But let's say that Big Data is correct, and the Indo-European linguistic community last existed as a contiguous whole more than 8,000 years ago in Anatolia. How, in that scenario, did the Indo-European languages spread across Eurasia? Champions of Anatolian origins tend to follow Colin Renfrew, the earlier pioneer of Anatolian thinking, in proposing "demic diffusion" as the mechanism for the propagation of Indo-European. Demic diffusion is a little hard to envision, and its very vagueness is in fact an argument against it. The idea is that the Indo-Europeans were early agriculturalists. As their way of life caught on, they'd start farming a few acres further on in every new generation. Hunter-gatherers at the edge of their range would pick up their languages along with their farming techniques. Several really boring millennia later, everybody was speaking an Indo-European language as they plowed their fields.

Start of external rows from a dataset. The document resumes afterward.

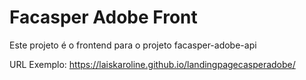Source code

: # Facasper Adobe Front

Este projeto é o frontend para o projeto facasper-adobe-api

URL Exemplo: https://laiskaroline.github.io/landingpagecasperadobe/
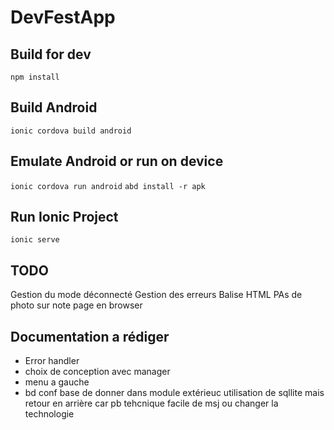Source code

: # DevFestApp

## Build for dev
`npm install`

## Build Android
`ionic cordova build android`

## Emulate Android or run on device
`ionic cordova run android`
`abd install -r apk`

## Run Ionic Project
`ionic serve`

## TODO
Gestion du mode déconnecté
Gestion des erreurs
Balise HTML
PAs de photo sur note page en browser

## Documentation a rédiger
- Error handler
- choix de conception avec manager
- menu a gauche
- bd conf
  base de donner dans module extérieuc 
  utilisation de sqllite mais retour en arrière car pb tehcnique
  facile de msj ou changer la technologie
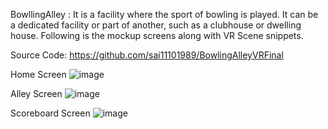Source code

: BowllingAlley : It is a facility where the sport of bowling is played. It can be a dedicated facility or part of another, such as a clubhouse or dwelling house. Following is the mockup screens along with VR Scene snippets. 

Source Code: https://github.com/sai11101989/BowlingAlleyVRFinal

Home Screen
![image](https://user-images.githubusercontent.com/10390415/219610651-670a0546-8598-4596-8a0b-5a3bb104202d.png)

Alley Screen
![image](https://user-images.githubusercontent.com/10390415/219610743-4b4a0a72-4cb9-4007-914c-8b98be3327ba.png)

Scoreboard Screen
![image](https://user-images.githubusercontent.com/10390415/219610809-cefde434-d826-4ee0-acf6-e84c8fd13f7a.png)
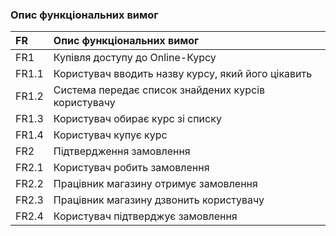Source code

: ### Опис функціональних вимог

|FR|Опис функціональних вимог
|:-     |:-                  
|FR1|Купівля доступу до Online-Курсу
|FR1.1|Користувач вводить назву курсу, який його цікавить
|FR1.2|Система передає список знайдених курсів користувачу
|FR1.3|Користувач обирає курс зі списку
|FR1.4|Користувач купує курс
|FR2|Підтвердження замовлення
|FR2.1|Користувач робить замовлення
|FR2.2|Працівник магазину отримує замовлення
|FR2.3|Працівник магазину дзвонить користувачу
|FR2.4|Користувач підтверджує замовлення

Languages that we know from historical records haven't spread by demic diffusion, of course. Migration, colonization, and conquest have been way more effective. Caesar shows up in Gaul with a few legions, and ecce, a little while later all the Celts there are speaking Latin.

(Or rather, of course, they're speaking a strange Gallic Latin that would eventually become French after a bunch of Germans descended on them speaking a Frankish dialect that would also have a major impact on the way they spoke. Another critique that Pereltsvaig and Lewis make of the "Mapping" hypothesis is that it seems to envision languages as traveling in bubbles along with their speakers and developing without external influences, but that also never happens.)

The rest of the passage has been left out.